**What the task requires:** Lines from the beginning of the data through the line containing "Damit die im" are to be copied exactly, with no other line included.

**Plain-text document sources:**

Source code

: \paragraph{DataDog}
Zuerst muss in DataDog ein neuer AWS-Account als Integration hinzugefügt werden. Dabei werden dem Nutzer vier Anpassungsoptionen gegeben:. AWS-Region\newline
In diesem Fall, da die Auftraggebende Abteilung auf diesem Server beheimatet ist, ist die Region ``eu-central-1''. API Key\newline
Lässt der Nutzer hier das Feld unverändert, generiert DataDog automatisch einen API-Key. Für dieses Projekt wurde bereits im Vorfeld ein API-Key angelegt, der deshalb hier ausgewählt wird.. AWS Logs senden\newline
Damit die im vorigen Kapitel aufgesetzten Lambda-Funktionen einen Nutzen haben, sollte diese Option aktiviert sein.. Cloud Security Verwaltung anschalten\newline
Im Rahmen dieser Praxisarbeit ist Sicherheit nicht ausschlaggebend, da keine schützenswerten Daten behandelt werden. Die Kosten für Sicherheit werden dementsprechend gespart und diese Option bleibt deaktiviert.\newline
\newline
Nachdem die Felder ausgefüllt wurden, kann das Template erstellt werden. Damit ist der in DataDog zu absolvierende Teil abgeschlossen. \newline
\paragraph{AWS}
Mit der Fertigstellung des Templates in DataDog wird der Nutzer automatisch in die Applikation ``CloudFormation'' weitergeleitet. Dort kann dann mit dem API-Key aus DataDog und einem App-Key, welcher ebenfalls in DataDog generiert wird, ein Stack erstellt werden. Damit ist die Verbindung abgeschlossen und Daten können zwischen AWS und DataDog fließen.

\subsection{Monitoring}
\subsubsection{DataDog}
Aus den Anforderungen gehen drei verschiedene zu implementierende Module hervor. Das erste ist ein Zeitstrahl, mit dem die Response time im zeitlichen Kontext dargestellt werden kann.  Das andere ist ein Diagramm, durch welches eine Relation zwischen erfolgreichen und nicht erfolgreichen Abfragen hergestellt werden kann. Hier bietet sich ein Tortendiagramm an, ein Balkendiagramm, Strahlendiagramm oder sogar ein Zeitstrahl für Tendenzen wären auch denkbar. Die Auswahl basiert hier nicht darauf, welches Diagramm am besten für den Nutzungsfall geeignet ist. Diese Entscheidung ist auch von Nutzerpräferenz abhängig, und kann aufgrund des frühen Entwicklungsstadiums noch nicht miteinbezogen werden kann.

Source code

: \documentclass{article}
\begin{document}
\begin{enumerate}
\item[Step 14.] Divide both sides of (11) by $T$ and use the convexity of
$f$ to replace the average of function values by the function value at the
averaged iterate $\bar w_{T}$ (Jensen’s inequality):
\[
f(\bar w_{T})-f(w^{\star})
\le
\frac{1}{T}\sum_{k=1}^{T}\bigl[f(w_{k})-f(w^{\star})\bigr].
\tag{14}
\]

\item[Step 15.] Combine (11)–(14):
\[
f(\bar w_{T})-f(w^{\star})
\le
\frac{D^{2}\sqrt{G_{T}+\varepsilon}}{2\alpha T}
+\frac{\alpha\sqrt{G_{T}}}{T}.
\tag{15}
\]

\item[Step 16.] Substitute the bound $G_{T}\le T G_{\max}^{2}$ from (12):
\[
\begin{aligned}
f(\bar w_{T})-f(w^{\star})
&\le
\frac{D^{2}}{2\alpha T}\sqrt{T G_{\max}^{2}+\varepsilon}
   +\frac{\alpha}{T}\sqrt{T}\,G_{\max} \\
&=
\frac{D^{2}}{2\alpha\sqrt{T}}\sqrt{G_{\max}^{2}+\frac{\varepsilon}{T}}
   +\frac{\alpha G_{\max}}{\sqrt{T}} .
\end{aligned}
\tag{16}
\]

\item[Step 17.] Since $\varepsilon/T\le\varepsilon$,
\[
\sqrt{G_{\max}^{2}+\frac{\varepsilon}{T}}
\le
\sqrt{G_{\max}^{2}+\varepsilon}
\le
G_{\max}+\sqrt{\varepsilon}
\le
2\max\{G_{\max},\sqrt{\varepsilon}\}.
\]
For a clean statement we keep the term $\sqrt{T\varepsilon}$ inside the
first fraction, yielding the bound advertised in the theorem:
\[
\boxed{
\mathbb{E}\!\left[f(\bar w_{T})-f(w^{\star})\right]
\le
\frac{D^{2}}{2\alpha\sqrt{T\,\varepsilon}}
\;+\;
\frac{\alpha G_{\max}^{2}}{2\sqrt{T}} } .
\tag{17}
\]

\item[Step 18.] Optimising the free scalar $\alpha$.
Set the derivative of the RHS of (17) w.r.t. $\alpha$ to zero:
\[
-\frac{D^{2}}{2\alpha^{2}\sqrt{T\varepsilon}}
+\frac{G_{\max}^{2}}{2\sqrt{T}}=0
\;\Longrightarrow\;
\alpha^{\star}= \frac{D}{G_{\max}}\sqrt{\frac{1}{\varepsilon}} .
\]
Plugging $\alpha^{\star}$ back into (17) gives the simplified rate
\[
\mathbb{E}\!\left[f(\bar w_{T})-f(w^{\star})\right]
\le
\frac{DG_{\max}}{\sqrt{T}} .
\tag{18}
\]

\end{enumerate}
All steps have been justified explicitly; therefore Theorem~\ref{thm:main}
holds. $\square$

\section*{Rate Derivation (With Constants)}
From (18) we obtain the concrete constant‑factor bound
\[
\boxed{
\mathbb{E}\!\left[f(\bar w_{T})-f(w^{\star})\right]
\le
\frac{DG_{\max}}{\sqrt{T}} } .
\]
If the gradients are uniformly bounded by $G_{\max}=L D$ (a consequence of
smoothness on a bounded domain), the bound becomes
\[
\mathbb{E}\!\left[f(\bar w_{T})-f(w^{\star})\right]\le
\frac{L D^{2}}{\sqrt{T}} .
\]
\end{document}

**Written answer:**
Source code

: \paragraph{DataDog}
Zuerst muss in DataDog ein neuer AWS-Account als Integration hinzugefügt werden. Dabei werden dem Nutzer vier Anpassungsoptionen gegeben:. AWS-Region\newline
In diesem Fall, da die Auftraggebende Abteilung auf diesem Server beheimatet ist, ist die Region ``eu-central-1''. API Key\newline
Lässt der Nutzer hier das Feld unverändert, generiert DataDog automatisch einen API-Key. Für dieses Projekt wurde bereits im Vorfeld ein API-Key angelegt, der deshalb hier ausgewählt wird.. AWS Logs senden\newline
Damit die im vorigen Kapitel aufgesetzten Lambda-Funktionen einen Nutzen haben, sollte diese Option aktiviert sein.. Cloud Security Verwaltung anschalten\newline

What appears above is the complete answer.